US banks had a good Friday, and some argue deposit withdrawals have stabilized if one looks at seasonally adjusted data; then again, some market voices say the entire system is underwater if we marked to market. Let’s see the loan officer survey today for an update, as well as the financial stability report. Importantly, if the system is OK, US rates are not coming down ahead. If the system is not OK, then it’s less clear what happens. Would the Fed really slash rates in a replay of 2007-08, despite high CPI and a US-China stand-off for global reputation? Would US politicians do nothing on stimulus as we head into the 2024 election – and the same US-China stand-off for global reputation?
“Modern American industrial strategy” needs lots of liquidity into the US ‘real economy’ – i.e., the US Shipyard Act -- and lots less liquidity into anything ‘fictitious’ to stop services and asset-price inflation. Zero rates means more ‘fictitious’ US capital and imports from China, not more productive capital into US industrial/defence supply chains when D.C. is talking about possible war in 2025. Zero rates make zero sense from a national security perspective. As such, Fed funds may have to stay high despite banking pain, but with more acronyms, bail-ins/outs, and “strategic capitalism” slash moral suasion, as even the neoliberal Heritage Foundation now supports. All we need is US kids being sent to the countryside, and the mirroring of China is complete. Actually, no: that would require US capital controls to stop China holding Treasuries: no USTs, no trade surplus; bye-bye Chinese mercantilist excess production; and Wall Street financialisation.

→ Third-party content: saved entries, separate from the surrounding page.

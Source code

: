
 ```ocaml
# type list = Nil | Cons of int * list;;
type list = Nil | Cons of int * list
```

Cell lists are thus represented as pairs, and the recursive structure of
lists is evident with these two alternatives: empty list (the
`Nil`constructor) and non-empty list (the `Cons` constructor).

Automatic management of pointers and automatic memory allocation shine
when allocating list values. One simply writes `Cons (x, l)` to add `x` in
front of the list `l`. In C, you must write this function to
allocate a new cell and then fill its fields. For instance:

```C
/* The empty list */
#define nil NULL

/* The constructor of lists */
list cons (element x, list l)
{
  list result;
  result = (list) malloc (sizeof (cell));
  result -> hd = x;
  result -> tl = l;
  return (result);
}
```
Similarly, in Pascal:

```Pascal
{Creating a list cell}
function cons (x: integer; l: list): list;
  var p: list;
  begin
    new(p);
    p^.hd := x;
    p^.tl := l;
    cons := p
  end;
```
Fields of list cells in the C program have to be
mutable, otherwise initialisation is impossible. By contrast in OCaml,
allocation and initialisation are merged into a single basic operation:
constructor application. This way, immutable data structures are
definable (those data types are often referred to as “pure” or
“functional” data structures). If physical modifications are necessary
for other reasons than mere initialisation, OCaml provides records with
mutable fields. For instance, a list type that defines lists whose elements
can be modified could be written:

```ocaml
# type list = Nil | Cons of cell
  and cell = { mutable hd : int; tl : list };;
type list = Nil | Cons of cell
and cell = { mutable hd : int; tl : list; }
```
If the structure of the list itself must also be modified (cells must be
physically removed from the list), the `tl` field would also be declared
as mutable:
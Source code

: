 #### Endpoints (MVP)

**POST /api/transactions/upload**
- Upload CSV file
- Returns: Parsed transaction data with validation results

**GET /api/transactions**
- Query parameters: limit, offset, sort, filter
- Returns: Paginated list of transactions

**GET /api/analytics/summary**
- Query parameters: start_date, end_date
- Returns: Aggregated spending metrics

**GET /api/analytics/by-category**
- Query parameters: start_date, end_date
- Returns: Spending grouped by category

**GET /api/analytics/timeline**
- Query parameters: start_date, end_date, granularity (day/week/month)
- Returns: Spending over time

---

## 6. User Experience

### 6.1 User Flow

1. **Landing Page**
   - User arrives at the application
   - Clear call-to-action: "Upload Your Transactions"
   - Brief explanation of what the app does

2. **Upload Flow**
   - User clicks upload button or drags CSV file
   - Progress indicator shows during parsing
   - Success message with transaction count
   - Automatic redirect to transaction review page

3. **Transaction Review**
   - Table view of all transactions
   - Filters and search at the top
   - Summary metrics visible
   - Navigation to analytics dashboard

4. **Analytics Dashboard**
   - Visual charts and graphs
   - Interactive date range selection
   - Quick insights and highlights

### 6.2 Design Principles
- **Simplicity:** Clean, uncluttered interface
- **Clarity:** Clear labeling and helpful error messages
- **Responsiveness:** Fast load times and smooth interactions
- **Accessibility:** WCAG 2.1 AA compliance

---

That’s before we get to dedollarisation. Last week’s news that INR-RUB bilateral trade isn’t working because Russia doesn’t want to hold INR laughs at dollar bears. Yet it also shows the two countries must shift their physical trade patterns to match desired FX holdings, or bring in another economy and use that FX instead, which is all being pondered. Wolfgang Munchau argues ‘Why China and its trading allies are well placed to topple the dollar’: yes, if they want to embrace global disorder. Dedollarisation it’s not something that will happen via a flick of a switch - but it might do via the press of a button. To push back, the US would need to keep rates (and defence spending) higher for longer. Yet that creates global dollar shortages, more so as commodity prices now move with, not against the dollar. So, that requires Fed swaplines to EM, not just DM. But no US swaplines are going to head to China and Russia. As such, destabilisation --and more contagious global mercantilism-- surely lies ahead. As does a stronger dollar, which remains king even as many plot to behead it. As they say, if you aim to shoot the king, you better not miss.
To conclude: The neoliberal globalisation king is dead! Long live the mercantilist industrial policy king!
As such, the ‘lower for longer’ royal court looks as credibly dressed as some of the wild knickerbockers displayed at Charles III’s shindig. The ‘higher for longer’ or “it’s going to be very complicated” court are moving in, fluttering their fans. If you can't see that because of all your own intellectual regalia, then you risk ending up on the outs, or even like King Charles I - who got his head cut off.